[Plain-text document sources]
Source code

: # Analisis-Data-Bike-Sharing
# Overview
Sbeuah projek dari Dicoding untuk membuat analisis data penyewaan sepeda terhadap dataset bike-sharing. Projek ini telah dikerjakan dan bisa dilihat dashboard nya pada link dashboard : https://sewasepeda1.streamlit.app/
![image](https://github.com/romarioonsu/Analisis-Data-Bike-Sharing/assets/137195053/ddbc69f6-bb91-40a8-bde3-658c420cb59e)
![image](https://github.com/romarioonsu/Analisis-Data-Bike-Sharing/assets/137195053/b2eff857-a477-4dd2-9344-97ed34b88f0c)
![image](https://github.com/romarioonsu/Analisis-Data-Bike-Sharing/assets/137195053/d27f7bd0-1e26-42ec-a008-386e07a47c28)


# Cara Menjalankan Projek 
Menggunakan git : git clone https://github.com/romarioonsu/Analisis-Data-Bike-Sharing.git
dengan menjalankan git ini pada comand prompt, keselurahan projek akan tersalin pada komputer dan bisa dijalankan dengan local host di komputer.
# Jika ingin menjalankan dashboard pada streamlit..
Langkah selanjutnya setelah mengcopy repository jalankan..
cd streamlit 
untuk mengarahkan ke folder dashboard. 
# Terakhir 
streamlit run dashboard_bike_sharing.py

Your objective.
Word for word, write out all of the entries.

Problem solution.
Source code

: # Analisis-Data-Bike-Sharing
# Overview
Sbeuah projek dari Dicoding untuk membuat analisis data penyewaan sepeda terhadap dataset bike-sharing. Projek ini telah dikerjakan dan bisa dilihat dashboard nya pada link dashboard : https://sewasepeda1.streamlit.app/
![image](https://github.com/romarioonsu/Analisis-Data-Bike-Sharing/assets/137195053/ddbc69f6-bb91-40a8-bde3-658c420cb59e)
![image](https://github.com/romarioonsu/Analisis-Data-Bike-Sharing/assets/137195053/b2eff857-a477-4dd2-9344-97ed34b88f0c)
![image](https://github.com/romarioonsu/Analisis-Data-Bike-Sharing/assets/137195053/d27f7bd0-1e26-42ec-a008-386e07a47c28)


# Cara Menjalankan Projek 
Menggunakan git : git clone https://github.com/romarioonsu/Analisis-Data-Bike-Sharing.git
dengan menjalankan git ini pada comand prompt, keselurahan projek akan tersalin pada komputer dan bisa dijalankan dengan local host di komputer.
# Jika ingin menjalankan dashboard pada streamlit..
Langkah selanjutnya setelah mengcopy repository jalankan..
cd streamlit 
untuk mengarahkan ke folder dashboard. 
# Terakhir 
streamlit run dashboard_bike_sharing.py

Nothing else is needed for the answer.